Wer sich auf den Weg macht, um von der Ritterstraße über die Gartenstraße zum Goethegymnasium zu gelangen, der wird beim Blick nach oben unwillkürlich mit einem leuchtend ultramarinblauen Farbstreifen konfrontiert, der sich, von Halbsäulen, Fenstern und Wandflächen unterbrochen, unterhalb der Dachkante eines imposanten Wohnblocks entlang zieht. Hat man sich da bei der jüngsten Renovierung an den blau-monochromen Bildern von Yves Klein orientiert? Und der Wandputz in dunklem Grün - ist das tatsächlich die originale Farbigkeit? Beim Weitergehen erschließt sich die vollständige Dimension der viergeschossigen Anlage, die sich von der Gartenstraße über die Renckstraße zur August-Dürr-Straße erstreckt, eine dreiflüglige Blockrandbebauung, die einen geschlossenen Innenhof umrahmt.
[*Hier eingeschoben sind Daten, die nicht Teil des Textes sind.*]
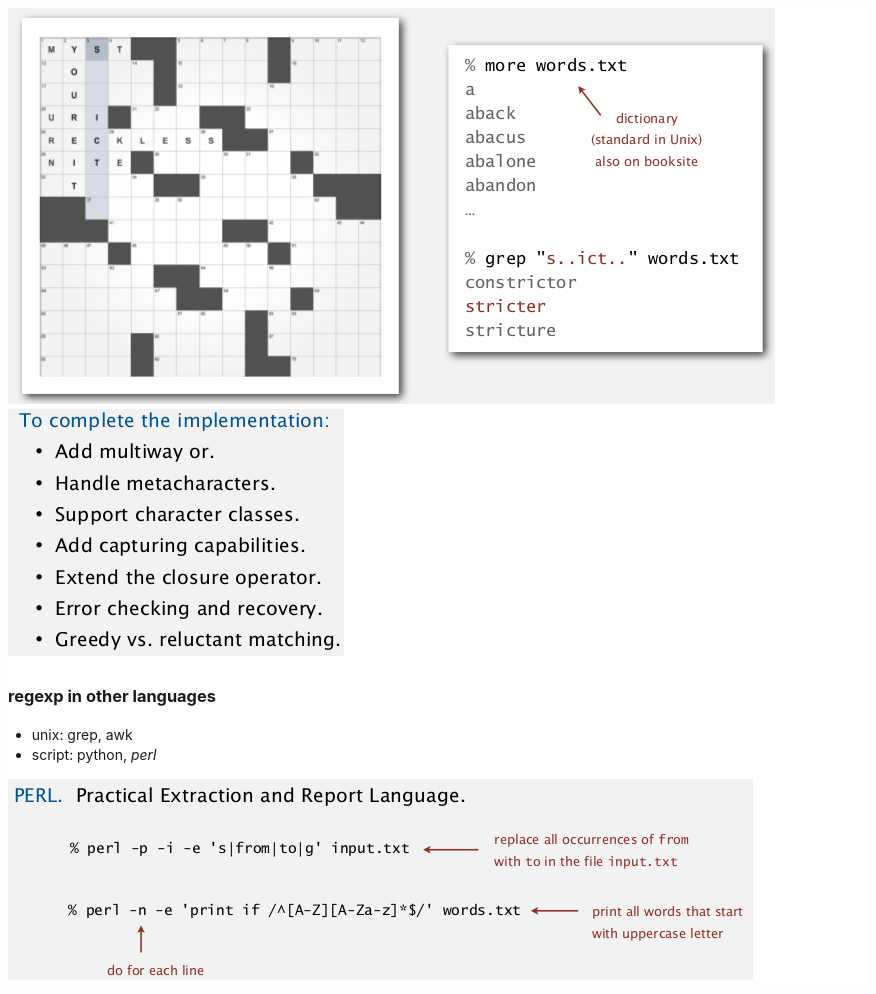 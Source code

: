 ![](../images/algoII_week5_1/pasted_image026.png)  
![](../images/algoII_week5_1/pasted_image027.png)  
  
### regexp in other languages  
  
* unix: grep, awk  
* script: python, *perl*  
  
![](../images/algoII_week5_1/pasted_image028.png)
Nicht nur die Farben fallen auf, sondern auch die drei unterschiedlichen Straßenfronten, die von der blauen Attikazone wie mit einem Band zusammengehalten werden: eine differenzierte Fassadengestaltung mit Natursteinverkleidung und Putz, mit vor- und zurückspringenden Bauteilen, teils symmetrisch, teils asymmetrisch angeordnet. Auffällig sind auch die mehr oder weniger stark betonten Eingänge zu den sieben Treppenhäusern. Es sind eindrucksvolle, in die Tiefe führende steinerne Portale mit Pilastern, eingestellten Säulen und horizontalem Gebälk, die an ägyptische Grab- und Tempelanlagen erinnern. Beispielsweise lässt das hervorgehobene mittlere Portal an der August-Dürr-Straße mit seinem horizontalen Abschluss und den flankierenden Pilastern an eine ägyptische Tempelschrankenwand denken. Darauf verweist auch die Bekrönung der Pilaster mit einem sehr frei stilisierten Uräenfries, der in Ägypten oft als apotropäisches Schutzsymbol über Grab- und Tempeleingänge wacht: eine Reihe von sich aufbäumenden Kobraschlangen, Sinnbild für die Uräusschlange, die mit ihrem Feueratem das Böse vertreiben soll.
Der monumentalste Eingang befindet sich an der Renckstraße, die Mitte der dreiflügligen Wohnanlage wie einen Hauptzugang akzentuierend. Vor einem zurückspringenden, mit einem Giebel bekrönten Mittelrisalit, der wiederum seitlich von horizontalen Wandflächen überschnitten wird, erhebt sich eine trapezförmige steinerne Wandfläche, die an ägyptische Pylone erinnert, wie beispielsweise am Amuntempel in Karnak. Darin eingeschnitten sind Fenster und die Eingangstür, die seitlich von zwei Dreiviertelsäulen gerahmt wird, ägyptischen Palmblattsäulen nachempfunden.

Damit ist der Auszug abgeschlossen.